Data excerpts
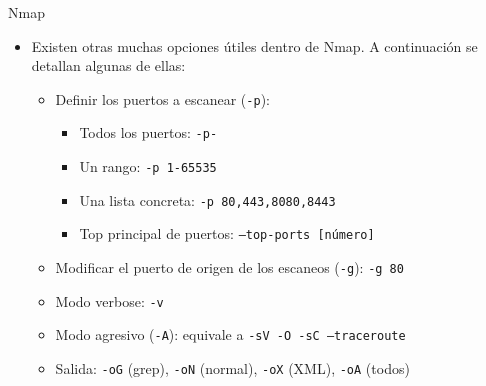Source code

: \documentclass[aspectratio=169,11pt]{beamer}
\newcommand{\cmd}[1]{\texttt{\color{uznavy}#1}}
\begin{document}
\begin{frame}{Nmap}
\small
  \begin{itemize}
  \item Existen otras muchas opciones útiles dentro de Nmap. A continuación se detallan algunas de ellas:
    \begin{itemize}
    \item Definir los puertos a escanear (\cmd{-p}):
      \begin{itemize}
      \item Todos los puertos: \cmd{-p-}
      \item Un rango: \cmd{-p 1-65535}
      \item Una lista concreta: \cmd{-p 80,443,8080,8443}
      \item Top principal de puertos: \cmd{--top-ports [número]}
      \end{itemize}
    \item Modificar el puerto de origen de los escaneos (\cmd{-g}): \cmd{-g 80}
    \item Modo verbose: \cmd{-v}
    \item Modo agresivo (\cmd{-A}): equivale a \cmd{-sV -O -sC --traceroute}
    \item Salida: \cmd{-oG} (grep), \cmd{-oN} (normal), \cmd{-oX} (XML), \cmd{-oA} (todos)
    \end{itemize}
  \end{itemize}
\end{frame}
\end{document}
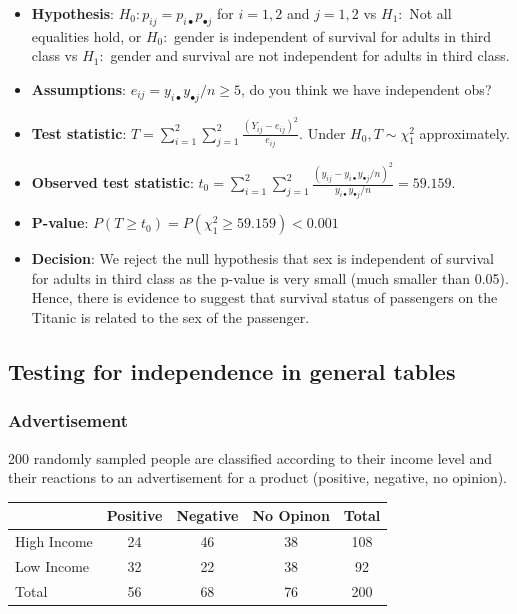 \documentclass[a4paper]{article}\usepackage[]{graphicx}\usepackage[]{xcolor}
\begin{document}
\begin{itemize}
	\item \textbf{Hypothesis}: \( H_0: p_{ij} = p_{i \bullet} p_{\bullet j} \) for \( i = 1,2 \) and \( j = 1,2 \) vs \( H_1: \) Not all equalities hold, or \( H_0: \) gender is independent of survival for adults in third class vs \( H_1: \)  gender and survival are not independent for adults in third class. 
	\item \textbf{Assumptions}: \( e_{ij} =y_{i \bullet} y_{\bullet j}/n \geq 5 \), do you think we have independent obs?
	\item \textbf{Test statistic}: \( T = \sum\limits_{i=1}^{2}\sum\limits_{j=1}^{2} \frac{(Y_{ij} - e_{ij})^2}{e_{ij}} \). Under \( H_0, T \sim \chi^2_1 \) approximately.
	\item \textbf{Observed test statistic}: \( t_0 = \sum\limits_{i=1}^{2} \sum\limits_{j=1}^{2} \frac{(y_{ij} - y_{i \bullet}y_{\bullet j}/n)^2}{y_{i \bullet}y_{\bullet j}/n} = 59.159 \).
	\item \textbf{P-value}: \( P(T\geq t_0) = P(\chi^2_1 \geq 59.159) < 0.001 \)
	\item \textbf{Decision}: We reject the null hypothesis that sex is independent of survival for adults in third class as the p-value is very small (much smaller than 0.05). Hence, there is evidence to suggest that survival status of passengers on the Titanic is related to the sex of the passenger.
\end{itemize}
\subsection{Testing for independence in general tables}
\subsubsection{Advertisement}
200 randomly sampled people are classified according to their income level and their reactions to an advertisement for a product (positive, negative, no opinion).
\begin{table}[H]
	\centering
	\begin{tabular}{@{}lccc|c@{}}
	\toprule
				& Positive & Negative & No Opinon & Total \\ \midrule
	High Income & 24       & 46       & 38        & 108   \\
	Low Income  & 32       & 22       & 38        & 92    \\ \midrule
	Total		& 56       & 68       & 76        & 200   \\ \bottomrule
	\end{tabular}
\end{table}
\end{document}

WHAT NEEDS TO BE DONE
Without the pictures, give every line above again exactly.

ANSWER
Source code

: \documentclass[aspectratio=169,11pt]{beamer}
\newcommand{\cmd}[1]{\texttt{\color{uznavy}#1}}
\begin{document}
\begin{frame}{Nmap}
\small
  \begin{itemize}
  \item Existen otras muchas opciones útiles dentro de Nmap. A continuación se detallan algunas de ellas:
    \begin{itemize}
    \item Definir los puertos a escanear (\cmd{-p}):
      \begin{itemize}
      \item Todos los puertos: \cmd{-p-}
      \item Un rango: \cmd{-p 1-65535}
      \item Una lista concreta: \cmd{-p 80,443,8080,8443}
      \item Top principal de puertos: \cmd{--top-ports [número]}
      \end{itemize}
    \item Modificar el puerto de origen de los escaneos (\cmd{-g}): \cmd{-g 80}
    \item Modo verbose: \cmd{-v}
    \item Modo agresivo (\cmd{-A}): equivale a \cmd{-sV -O -sC --traceroute}
    \item Salida: \cmd{-oG} (grep), \cmd{-oN} (normal), \cmd{-oX} (XML), \cmd{-oA} (todos)
    \end{itemize}
  \end{itemize}
\end{frame}
\end{document}
 \documentclass[a4paper]{article}\usepackage[]{graphicx}\usepackage[]{xcolor}
\begin{document}
\begin{itemize}
	\item \textbf{Hypothesis}: \( H_0: p_{ij} = p_{i \bullet} p_{\bullet j} \) for \( i = 1,2 \) and \( j = 1,2 \) vs \( H_1: \) Not all equalities hold, or \( H_0: \) gender is independent of survival for adults in third class vs \( H_1: \)  gender and survival are not independent for adults in third class. 
	\item \textbf{Assumptions}: \( e_{ij} =y_{i \bullet} y_{\bullet j}/n \geq 5 \), do you think we have independent obs?
	\item \textbf{Test statistic}: \( T = \sum\limits_{i=1}^{2}\sum\limits_{j=1}^{2} \frac{(Y_{ij} - e_{ij})^2}{e_{ij}} \). Under \( H_0, T \sim \chi^2_1 \) approximately.
	\item \textbf{Observed test statistic}: \( t_0 = \sum\limits_{i=1}^{2} \sum\limits_{j=1}^{2} \frac{(y_{ij} - y_{i \bullet}y_{\bullet j}/n)^2}{y_{i \bullet}y_{\bullet j}/n} = 59.159 \).
	\item \textbf{P-value}: \( P(T\geq t_0) = P(\chi^2_1 \geq 59.159) < 0.001 \)
	\item \textbf{Decision}: We reject the null hypothesis that sex is independent of survival for adults in third class as the p-value is very small (much smaller than 0.05). Hence, there is evidence to suggest that survival status of passengers on the Titanic is related to the sex of the passenger.
\end{itemize}
\subsection{Testing for independence in general tables}
\subsubsection{Advertisement}
200 randomly sampled people are classified according to their income level and their reactions to an advertisement for a product (positive, negative, no opinion).
\begin{table}[H]
	\centering
	\begin{tabular}{@{}lccc|c@{}}
	\toprule
				& Positive & Negative & No Opinon & Total \\ \midrule
	High Income & 24       & 46       & 38        & 108   \\
	Low Income  & 32       & 22       & 38        & 92    \\ \midrule
	Total		& 56       & 68       & 76        & 200   \\ \bottomrule
	\end{tabular}
\end{table}
\end{document}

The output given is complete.